Are you using Heroku and want to run a program not included in the Heroku environment? I’m going to show you how.

For Speaker Deck we wanted to be able to extract the text from uploaded pdf’s so that we can index them and make them searchable, but the program we’d been using to do this on our dev machines, pdftotext (part of the XPDF library), wasn’t available on our Heroku instances.

On a whim I typed “heroku run bash” and sure enough I was dropped into a bash shell with our Heroku Cedar Stack instance.

heroku run bash

Then I went into our apps tmp directory and tried a wget with the xpdf url, but it failed so I tried curl with the -o option to output to file and it worked. Then I unzipped the file and started building it!

curl ftp://ftp.foolabs.com/pub/xpdf/xpdf-3.02.tar.gz -o xpdf.tar.gz
tar zxvf xpdf.tar.gz
cd xpdf-3.02
./configure
make

When it was done building I found the executable we needed, pdftotext, sitting in the xpdf build directory. I scp’d it to my machine, created a bin directory in our apps folder, and stuck the executable there.
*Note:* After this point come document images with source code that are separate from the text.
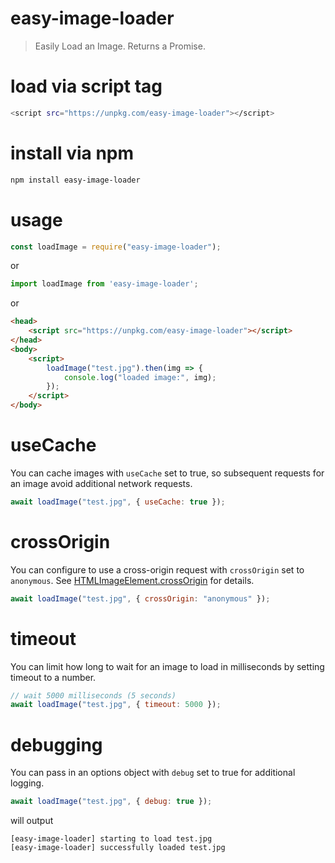 # easy-image-loader
> Easily Load an Image. Returns a Promise.

# load via script tag
```bash
<script src="https://unpkg.com/easy-image-loader"></script>
```

# install via npm
```bash
npm install easy-image-loader
```

# usage
```javascript
const loadImage = require("easy-image-loader");
```
or
```javascript
import loadImage from 'easy-image-loader';
```
or
```html
<head>
    <script src="https://unpkg.com/easy-image-loader"></script>
</head>
<body>
    <script>
        loadImage("test.jpg").then(img => {
            console.log("loaded image:", img);
        });
    </script>
</body>
```

# useCache
You can cache images with `useCache` set to true, so subsequent requests for an image
avoid additional network requests.
```js
await loadImage("test.jpg", { useCache: true });
```

# crossOrigin
You can configure to use a cross-origin request with `crossOrigin` set to `anonymous`.
See [HTMLImageElement.crossOrigin](https://developer.mozilla.org/en-US/docs/Web/API/HTMLImageElement/crossOrigin) for details.
```js
await loadImage("test.jpg", { crossOrigin: "anonymous" });
```

# timeout
You can limit how long to wait for an image to load in milliseconds by setting timeout to a number.
```js
// wait 5000 milliseconds (5 seconds)
await loadImage("test.jpg", { timeout: 5000 });
```

# debugging
You can pass in an options object with `debug` set to true for additional logging.
```js
await loadImage("test.jpg", { debug: true });
```
will output
```
[easy-image-loader] starting to load test.jpg
[easy-image-loader] successfully loaded test.jpg
```
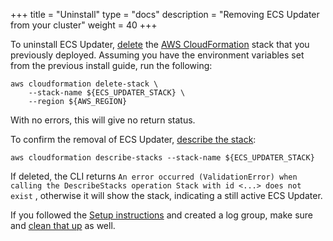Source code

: +++
title = "Uninstall"
type = "docs"
description = "Removing ECS Updater from your cluster" 
weight = 40
+++

To uninstall ECS Updater, [delete](https://awscli.amazonaws.com/v2/documentation/api/latest/reference/cloudformation/delete-stack.html) the [AWS CloudFormation](https://aws.amazon.com/cloudformation/) stack that you previously deployed.
Assuming you have the environment variables set from the previous install guide, run the following:

```shell
aws cloudformation delete-stack \
    --stack-name ${ECS_UPDATER_STACK} \
    --region ${AWS_REGION}
```

With no errors, this will give no return status.

To confirm the removal of ECS Updater, [describe the stack](https://awscli.amazonaws.com/v2/documentation/api/latest/reference/cloudformation/describe-stacks.html):

```shell
aws cloudformation describe-stacks --stack-name ${ECS_UPDATER_STACK}
```

If deleted, the CLI returns `An error occurred (ValidationError) when calling the DescribeStacks operation Stack with id <...> does not exist` , otherwise it will show the stack, indicating a still active ECS Updater.

If you followed the [Setup instructions](../setup/) and created a log group, make sure and [clean that up](https://awscli.amazonaws.com/v2/documentation/api/latest/reference/logs/delete-log-group.html) as well.
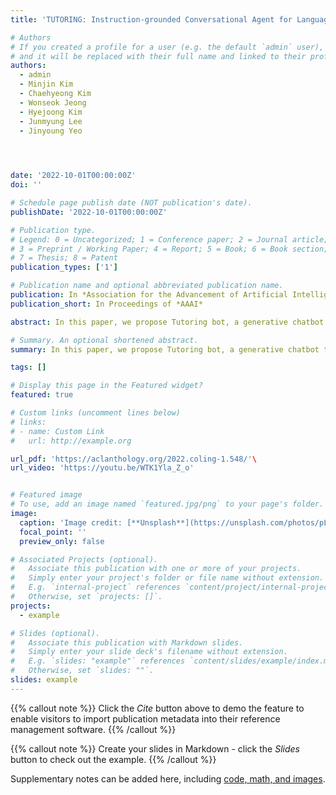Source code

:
 ```yaml
---
title: 'TUTORING: Instruction-grounded Conversational Agent for Language Learners'

# Authors
# If you created a profile for a user (e.g. the default `admin` user), write the username (folder name) here
# and it will be replaced with their full name and linked to their profile.
authors:
  - admin
  - Minjin Kim
  - Chaehyeong Kim
  - Wonseok Jeong
  - Hyejoong Kim
  - Junmyung Lee
  - Jinyoung Yeo
 



date: '2022-10-01T00:00:00Z'
doi: ''

# Schedule page publish date (NOT publication's date).
publishDate: '2022-10-01T00:00:00Z'

# Publication type.
# Legend: 0 = Uncategorized; 1 = Conference paper; 2 = Journal article;
# 3 = Preprint / Working Paper; 4 = Report; 5 = Book; 6 = Book section;
# 7 = Thesis; 8 = Patent
publication_types: ['1']

# Publication name and optional abbreviated publication name.
publication: In *Association for the Advancement of Artificial Intelligence*
publication_short: In Proceedings of *AAAI*

abstract: In this paper, we propose Tutoring bot, a generative chatbot trained on a large scale of tutor-student conversations for English-language learning. To mimic a human tutor's behavior in language education, the tutor bot leverages diverse educational instructions and grounds to each instruction as additional input context for the tutor response generation. As a single instruction generally involves multiple dialogue turns to give the student sufficient speaking practice, the tutor bot is required to monitor and capture when the current instruction should be kept or switched to the next instruction. For that, the tutor bot is learned to not only generate responses but also infer its teaching action and progress on the current conversation simultaneously by a multi-task learning scheme. Our Tutoring bot is deployed under a non-commercial use license at https://tutoringai.com.

# Summary. An optional shortened abstract.
summary: In this paper, we propose Tutoring bot, a generative chatbot trained on a large scale of tutor-student conversations for English-language learning.

tags: []

# Display this page in the Featured widget?
featured: true

# Custom links (uncomment lines below)
# links:
# - name: Custom Link
#   url: http://example.org

url_pdf: 'https://aclanthology.org/2022.coling-1.548/'\
url_video: 'https://youtu.be/WTK1Yla_Z_o'


# Featured image
# To use, add an image named `featured.jpg/png` to your page's folder.
image:
  caption: 'Image credit: [**Unsplash**](https://unsplash.com/photos/pLCdAaMFLTE)'
  focal_point: ''
  preview_only: false

# Associated Projects (optional).
#   Associate this publication with one or more of your projects.
#   Simply enter your project's folder or file name without extension.
#   E.g. `internal-project` references `content/project/internal-project/index.md`.
#   Otherwise, set `projects: []`.
projects:
  - example

# Slides (optional).
#   Associate this publication with Markdown slides.
#   Simply enter your slide deck's filename without extension.
#   E.g. `slides: "example"` references `content/slides/example/index.md`.
#   Otherwise, set `slides: ""`.
slides: example
---
```


{{% callout note %}}
Click the _Cite_ button above to demo the feature to enable visitors to import publication metadata into their reference management software.
{{% /callout %}}

{{% callout note %}}
Create your slides in Markdown - click the _Slides_ button to check out the example.
{{% /callout %}}

Supplementary notes can be added here, including [code, math, and images](https://wowchemy.com/docs/writing-markdown-latex/).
Then with a quick git commit and git push to Heroku we were in business!

If I had an environment locally that was identical to the Heroku instance I could have built it locally, but to ensure it was built to run on the Heroku instance it just made sense to build it there in the first place.

The bin directory was added to the apps path automatically so I was able to execute the pdftotext program from inside our Rails app without a hitch.

Update: Josh Peek commented on the Hacker News post that he bundled the xpdf source in a gem which compiles itself at runtime… Probably a better longterm solution as it works if the underlying environment changes enough to break a prebuilt binary.